Research efforts continue in the field of gas separation membrane technology to reach substantially improved economic gas separation performance utilizing asymmetric membranes of materials which have intrinsically high separation selectivity for gases such as hydrogen, carbon dioxide and the like. Attempts to improve performance by eliminating surface porosity in the materials of these membranes in an asymmetric state by using either spinning or post treatment techniques have generally resulted in membranes, particularly hollow fiber membranes, that have poor performance gas separations either in low flux or low selectivities or both.
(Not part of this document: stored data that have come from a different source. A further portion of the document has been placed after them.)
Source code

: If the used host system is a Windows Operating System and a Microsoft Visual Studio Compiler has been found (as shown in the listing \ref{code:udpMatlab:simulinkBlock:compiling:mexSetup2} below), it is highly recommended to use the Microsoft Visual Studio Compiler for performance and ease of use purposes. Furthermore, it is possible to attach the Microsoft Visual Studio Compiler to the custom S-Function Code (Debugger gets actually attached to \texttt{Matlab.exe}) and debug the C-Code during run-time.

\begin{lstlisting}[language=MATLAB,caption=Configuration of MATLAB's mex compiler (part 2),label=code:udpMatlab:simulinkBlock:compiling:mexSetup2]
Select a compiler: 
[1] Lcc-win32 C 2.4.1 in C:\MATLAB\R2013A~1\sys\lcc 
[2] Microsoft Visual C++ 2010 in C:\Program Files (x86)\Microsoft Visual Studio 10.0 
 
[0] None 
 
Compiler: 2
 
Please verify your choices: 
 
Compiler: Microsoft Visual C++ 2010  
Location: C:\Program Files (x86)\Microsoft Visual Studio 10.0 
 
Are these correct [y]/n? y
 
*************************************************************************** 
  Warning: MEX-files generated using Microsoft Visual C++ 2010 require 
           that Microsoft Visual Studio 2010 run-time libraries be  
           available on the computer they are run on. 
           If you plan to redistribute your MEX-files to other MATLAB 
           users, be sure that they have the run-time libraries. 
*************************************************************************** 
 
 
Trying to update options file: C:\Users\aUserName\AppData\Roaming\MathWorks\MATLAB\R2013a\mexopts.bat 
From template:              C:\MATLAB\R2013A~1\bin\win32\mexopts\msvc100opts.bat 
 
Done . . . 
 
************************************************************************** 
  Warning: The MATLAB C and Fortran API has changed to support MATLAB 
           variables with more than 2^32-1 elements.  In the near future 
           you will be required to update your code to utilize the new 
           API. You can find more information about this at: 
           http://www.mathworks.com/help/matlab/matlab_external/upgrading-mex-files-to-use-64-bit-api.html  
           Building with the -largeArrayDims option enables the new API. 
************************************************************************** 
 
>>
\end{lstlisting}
What has been discovered is that polymeric membranes of materials such as polyphenylene oxides, substituted polyphenylene oxides, polyimides, polyamides, polysulfones, polyethersulfones, cellulose esters, and the like, including cross-linked polymers, provided with ammonium salts exhibit superior gas separation properties as compared to other membranes of such material.

SUMMARY OF THE INVENTION

The present invention provides asymmetric polymeric membranes having ammonium salts bonded to the polymer. Such asymmetric membranes have a porous support and a thin dense layer. The ammonium salts are bonded to the polymer essentially at said layer of said membranes, wherein said ammonium salts enhance the separation factor of said membranes.

DEFINITION OF TERMS

In the description of the present invention the following definitions are used.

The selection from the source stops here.